__Data for this task__.
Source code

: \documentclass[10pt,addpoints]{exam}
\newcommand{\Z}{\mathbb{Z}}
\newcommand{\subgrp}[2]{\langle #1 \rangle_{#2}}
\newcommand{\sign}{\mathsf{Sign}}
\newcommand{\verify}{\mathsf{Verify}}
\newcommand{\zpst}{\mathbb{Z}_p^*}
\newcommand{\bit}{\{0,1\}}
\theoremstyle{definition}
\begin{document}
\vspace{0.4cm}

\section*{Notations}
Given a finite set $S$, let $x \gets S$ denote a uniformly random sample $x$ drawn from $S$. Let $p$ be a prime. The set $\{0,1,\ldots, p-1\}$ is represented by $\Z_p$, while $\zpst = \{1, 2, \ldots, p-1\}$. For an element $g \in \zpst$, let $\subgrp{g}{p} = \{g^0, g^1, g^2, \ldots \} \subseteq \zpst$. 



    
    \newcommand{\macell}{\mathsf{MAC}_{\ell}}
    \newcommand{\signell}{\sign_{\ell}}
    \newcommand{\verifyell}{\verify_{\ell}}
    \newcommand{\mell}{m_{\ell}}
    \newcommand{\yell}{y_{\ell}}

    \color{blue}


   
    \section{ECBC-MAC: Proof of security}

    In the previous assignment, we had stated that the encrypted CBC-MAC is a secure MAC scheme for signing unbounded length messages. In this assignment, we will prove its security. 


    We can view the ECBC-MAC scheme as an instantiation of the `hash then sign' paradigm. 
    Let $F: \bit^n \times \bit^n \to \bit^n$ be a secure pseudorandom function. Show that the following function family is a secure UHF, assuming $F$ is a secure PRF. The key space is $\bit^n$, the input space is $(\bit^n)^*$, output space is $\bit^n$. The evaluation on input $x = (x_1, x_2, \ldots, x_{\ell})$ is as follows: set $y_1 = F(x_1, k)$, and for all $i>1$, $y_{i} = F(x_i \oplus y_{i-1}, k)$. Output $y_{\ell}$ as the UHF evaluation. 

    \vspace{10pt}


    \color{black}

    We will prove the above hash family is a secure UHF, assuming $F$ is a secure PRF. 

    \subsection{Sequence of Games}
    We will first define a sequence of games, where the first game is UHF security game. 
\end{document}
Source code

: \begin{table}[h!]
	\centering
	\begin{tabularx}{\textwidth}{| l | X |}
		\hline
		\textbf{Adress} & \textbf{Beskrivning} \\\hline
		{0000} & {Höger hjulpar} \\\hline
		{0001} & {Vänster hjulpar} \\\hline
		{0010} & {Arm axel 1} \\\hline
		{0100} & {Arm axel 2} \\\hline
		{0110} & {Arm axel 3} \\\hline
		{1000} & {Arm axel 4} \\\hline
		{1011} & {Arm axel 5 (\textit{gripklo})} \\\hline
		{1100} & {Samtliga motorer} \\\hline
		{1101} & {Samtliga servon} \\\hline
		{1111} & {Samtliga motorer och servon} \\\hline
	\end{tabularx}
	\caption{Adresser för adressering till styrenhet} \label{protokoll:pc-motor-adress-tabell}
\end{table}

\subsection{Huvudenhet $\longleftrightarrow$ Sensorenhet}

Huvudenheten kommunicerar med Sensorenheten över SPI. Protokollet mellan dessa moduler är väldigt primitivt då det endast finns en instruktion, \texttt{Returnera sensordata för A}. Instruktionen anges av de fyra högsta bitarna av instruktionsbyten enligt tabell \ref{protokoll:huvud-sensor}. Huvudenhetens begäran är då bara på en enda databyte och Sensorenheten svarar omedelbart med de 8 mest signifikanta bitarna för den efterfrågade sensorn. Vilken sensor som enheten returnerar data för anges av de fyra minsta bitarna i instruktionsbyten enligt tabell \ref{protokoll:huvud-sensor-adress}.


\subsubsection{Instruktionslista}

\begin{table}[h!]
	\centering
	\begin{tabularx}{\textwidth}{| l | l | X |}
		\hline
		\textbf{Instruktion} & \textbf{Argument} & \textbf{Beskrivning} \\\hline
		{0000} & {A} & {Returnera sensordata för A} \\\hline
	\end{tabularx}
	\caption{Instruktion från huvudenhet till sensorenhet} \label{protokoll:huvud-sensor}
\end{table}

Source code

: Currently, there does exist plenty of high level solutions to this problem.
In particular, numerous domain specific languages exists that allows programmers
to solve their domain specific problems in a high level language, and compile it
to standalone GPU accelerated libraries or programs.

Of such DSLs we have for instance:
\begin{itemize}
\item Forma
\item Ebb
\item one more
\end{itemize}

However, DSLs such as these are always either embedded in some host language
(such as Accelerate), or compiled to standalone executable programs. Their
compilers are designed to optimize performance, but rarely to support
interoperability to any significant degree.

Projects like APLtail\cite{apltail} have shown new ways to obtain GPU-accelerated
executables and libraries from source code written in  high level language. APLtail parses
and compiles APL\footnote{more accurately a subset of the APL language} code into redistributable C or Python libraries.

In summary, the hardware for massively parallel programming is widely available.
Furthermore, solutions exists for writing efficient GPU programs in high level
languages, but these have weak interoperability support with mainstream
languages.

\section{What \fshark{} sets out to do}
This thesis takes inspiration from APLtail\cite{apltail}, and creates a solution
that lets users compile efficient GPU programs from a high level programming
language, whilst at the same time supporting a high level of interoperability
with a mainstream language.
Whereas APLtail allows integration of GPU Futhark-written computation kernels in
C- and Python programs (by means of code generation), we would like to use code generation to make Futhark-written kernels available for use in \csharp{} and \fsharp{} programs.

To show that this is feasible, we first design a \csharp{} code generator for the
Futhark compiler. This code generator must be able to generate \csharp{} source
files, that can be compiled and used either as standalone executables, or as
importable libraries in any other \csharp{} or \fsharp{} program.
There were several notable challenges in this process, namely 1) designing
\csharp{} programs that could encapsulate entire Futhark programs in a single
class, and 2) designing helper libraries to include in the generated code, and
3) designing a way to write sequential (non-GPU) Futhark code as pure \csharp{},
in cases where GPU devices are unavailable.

__Task item__.
Using the data above, copy each line that contains "hjulpar".

__Exercise output__.
		{0000} & {Höger hjulpar} \\\hline
		{0001} & {Vänster hjulpar} \\\hline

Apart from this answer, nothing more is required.